University of Veterinary Medicine Vienna - Research portal

Diagrammed Link to Homepage University of Veterinary Medicine, Vienna

Selected Publication:

Open Access Logo

Type of publication: Diploma Thesis
Type of document:

Year: 2009

Authors: Mann, Evelyne

Title: Validation of ‘Massively Parallel Sequencing’ data from Drosophila mauritiana using classic Sanger sequencing.

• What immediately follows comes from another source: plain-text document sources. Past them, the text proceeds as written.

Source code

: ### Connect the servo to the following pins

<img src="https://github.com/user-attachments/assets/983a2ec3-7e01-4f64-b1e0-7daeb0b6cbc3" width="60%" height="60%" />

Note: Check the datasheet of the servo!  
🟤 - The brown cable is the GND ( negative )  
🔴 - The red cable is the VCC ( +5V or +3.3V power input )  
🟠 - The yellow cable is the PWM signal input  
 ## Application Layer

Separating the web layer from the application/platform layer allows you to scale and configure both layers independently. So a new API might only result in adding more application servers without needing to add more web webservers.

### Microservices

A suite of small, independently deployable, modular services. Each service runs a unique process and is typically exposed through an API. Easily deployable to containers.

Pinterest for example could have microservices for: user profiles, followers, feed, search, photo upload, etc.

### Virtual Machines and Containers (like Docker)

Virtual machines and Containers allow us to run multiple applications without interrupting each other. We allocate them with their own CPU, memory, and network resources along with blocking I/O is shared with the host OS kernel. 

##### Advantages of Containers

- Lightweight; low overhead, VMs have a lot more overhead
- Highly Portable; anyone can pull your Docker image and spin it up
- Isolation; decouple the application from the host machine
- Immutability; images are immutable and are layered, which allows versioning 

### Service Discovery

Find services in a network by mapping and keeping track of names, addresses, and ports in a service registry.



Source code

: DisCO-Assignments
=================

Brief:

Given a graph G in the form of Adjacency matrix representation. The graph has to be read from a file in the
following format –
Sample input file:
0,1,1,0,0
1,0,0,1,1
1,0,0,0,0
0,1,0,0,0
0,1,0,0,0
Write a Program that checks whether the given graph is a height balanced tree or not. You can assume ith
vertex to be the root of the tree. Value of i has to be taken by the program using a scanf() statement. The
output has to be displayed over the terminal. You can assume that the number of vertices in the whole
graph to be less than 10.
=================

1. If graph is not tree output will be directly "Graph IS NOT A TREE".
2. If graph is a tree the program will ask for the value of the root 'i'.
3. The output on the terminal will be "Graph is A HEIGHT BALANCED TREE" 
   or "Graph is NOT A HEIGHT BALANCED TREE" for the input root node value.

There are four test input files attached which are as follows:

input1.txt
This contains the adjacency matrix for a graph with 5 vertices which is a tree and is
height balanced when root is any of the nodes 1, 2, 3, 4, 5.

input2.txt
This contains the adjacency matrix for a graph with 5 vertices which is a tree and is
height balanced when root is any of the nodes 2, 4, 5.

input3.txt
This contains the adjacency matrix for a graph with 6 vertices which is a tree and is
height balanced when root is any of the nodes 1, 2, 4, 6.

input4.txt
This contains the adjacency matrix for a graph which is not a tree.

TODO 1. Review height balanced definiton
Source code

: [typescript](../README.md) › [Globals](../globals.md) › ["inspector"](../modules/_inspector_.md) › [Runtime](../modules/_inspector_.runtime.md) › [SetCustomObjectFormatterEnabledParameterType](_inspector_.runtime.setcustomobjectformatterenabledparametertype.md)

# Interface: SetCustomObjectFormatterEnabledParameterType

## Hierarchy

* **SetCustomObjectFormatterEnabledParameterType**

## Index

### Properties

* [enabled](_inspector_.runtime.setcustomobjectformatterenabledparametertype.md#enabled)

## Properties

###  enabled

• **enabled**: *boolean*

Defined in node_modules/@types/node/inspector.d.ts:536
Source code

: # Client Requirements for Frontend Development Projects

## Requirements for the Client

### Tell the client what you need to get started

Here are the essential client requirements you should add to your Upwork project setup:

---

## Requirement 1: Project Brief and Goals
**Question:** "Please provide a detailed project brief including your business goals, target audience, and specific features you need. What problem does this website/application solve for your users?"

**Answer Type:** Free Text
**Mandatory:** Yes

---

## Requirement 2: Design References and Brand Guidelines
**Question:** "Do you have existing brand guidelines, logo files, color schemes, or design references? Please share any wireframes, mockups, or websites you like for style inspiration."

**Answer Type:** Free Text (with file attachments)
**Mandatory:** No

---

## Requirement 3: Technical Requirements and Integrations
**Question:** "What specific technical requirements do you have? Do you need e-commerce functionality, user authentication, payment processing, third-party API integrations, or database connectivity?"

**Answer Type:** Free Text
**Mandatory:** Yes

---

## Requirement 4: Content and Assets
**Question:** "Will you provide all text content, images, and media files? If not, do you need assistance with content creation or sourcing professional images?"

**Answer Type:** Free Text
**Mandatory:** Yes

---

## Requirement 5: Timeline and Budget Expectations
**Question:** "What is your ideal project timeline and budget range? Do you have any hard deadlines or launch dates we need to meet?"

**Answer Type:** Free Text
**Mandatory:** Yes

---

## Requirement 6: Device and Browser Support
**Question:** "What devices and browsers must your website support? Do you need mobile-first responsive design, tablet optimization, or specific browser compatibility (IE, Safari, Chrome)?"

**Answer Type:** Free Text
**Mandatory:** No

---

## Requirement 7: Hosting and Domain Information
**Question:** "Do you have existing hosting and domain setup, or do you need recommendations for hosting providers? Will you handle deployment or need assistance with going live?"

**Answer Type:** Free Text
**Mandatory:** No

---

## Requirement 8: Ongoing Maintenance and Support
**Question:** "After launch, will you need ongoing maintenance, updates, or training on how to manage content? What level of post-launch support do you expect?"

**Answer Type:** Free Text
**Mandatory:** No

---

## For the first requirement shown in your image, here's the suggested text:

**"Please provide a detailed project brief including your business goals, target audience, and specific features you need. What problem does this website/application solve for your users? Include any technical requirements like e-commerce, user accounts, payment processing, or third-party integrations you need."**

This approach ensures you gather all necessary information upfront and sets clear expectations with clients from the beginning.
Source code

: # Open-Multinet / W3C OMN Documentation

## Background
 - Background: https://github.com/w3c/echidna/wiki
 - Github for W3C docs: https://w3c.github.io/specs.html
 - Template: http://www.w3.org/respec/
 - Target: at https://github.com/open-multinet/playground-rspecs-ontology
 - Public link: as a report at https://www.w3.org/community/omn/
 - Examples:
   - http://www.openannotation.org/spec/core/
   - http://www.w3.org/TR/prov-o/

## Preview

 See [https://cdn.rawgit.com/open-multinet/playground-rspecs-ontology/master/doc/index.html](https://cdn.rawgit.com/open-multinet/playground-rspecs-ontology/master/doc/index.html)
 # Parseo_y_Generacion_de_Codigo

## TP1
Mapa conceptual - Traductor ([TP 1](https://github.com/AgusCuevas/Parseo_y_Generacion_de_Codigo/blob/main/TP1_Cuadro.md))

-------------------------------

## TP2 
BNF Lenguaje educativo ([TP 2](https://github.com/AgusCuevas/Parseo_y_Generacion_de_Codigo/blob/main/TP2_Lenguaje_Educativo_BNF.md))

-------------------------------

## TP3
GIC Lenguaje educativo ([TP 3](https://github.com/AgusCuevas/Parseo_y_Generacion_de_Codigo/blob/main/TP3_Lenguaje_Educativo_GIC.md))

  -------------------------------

Source: Diplomarbeit, Vet. Med. Univ. Wien, pp. 61.


Authors Vetmeduni Vienna:

Selberherr Evelyne

Advisor(s):
Schlötterer Christian

Reviewer(s):
Müller Mathias

Vetmed Research Units:
Institute of Population Genetics


Abstract:
Massively parallel sequencing technology (MPST) has a wide range of applications. Its use in SNP (single nucleotide polymorphisms) detection is already widespread and promises results of high accuracy. The aim of this thesis is to validate data generated with the Genome Analyser II (GAII). I am going to compare SNPs, detected by using different mapping and SNP estimation parameters implemented in the bioinformatics tool CLC to SNPs that are detected by using the method of conventional Sanger sequencing. For my study I used lines of D. mauritiana. As reference genome in CLC I am bound to use the genome of D. simulans, because there is no available genome of D. mauritiana until now. The critical part is to map the raw data of GAII (reads) against a reference genome, because the itemized genome of D. simulans is not in high quality and the reads used in this study are short (~50pb). I do not expect reliable mapping. Using a stringent parameter set (short parameter set) that allows few mismatches of reads when mapping against the reference genome only few regions are recovered which show divergence to the reference. 60%-81% SNPs detected with this parameter set are false positive ones compared to Sanger sequencing. If a less stringent parameter set (long parameter set allowing more mismatches) is used this results in a very high number of false positive SNPs. Two times more SNPs were recovered with this parameter set, thereof 70-80% are false positive ones. Based on my results I drew conclude that the best approach for SNP detection is to make one first run permitting a high number of mismatches. This turned out to be necessary to get a more appropriate consensus, because I didn’t use a reference genome of the same species I sequenced before. The next step should be the use of more stringent values to reduce the high number of false positive SNPs. The final result is that reads from GAII with a length of ~50bp which I used for this study are too short to get accurate SNP estimations, regardless which parameter set and SNP detection parameters have been used.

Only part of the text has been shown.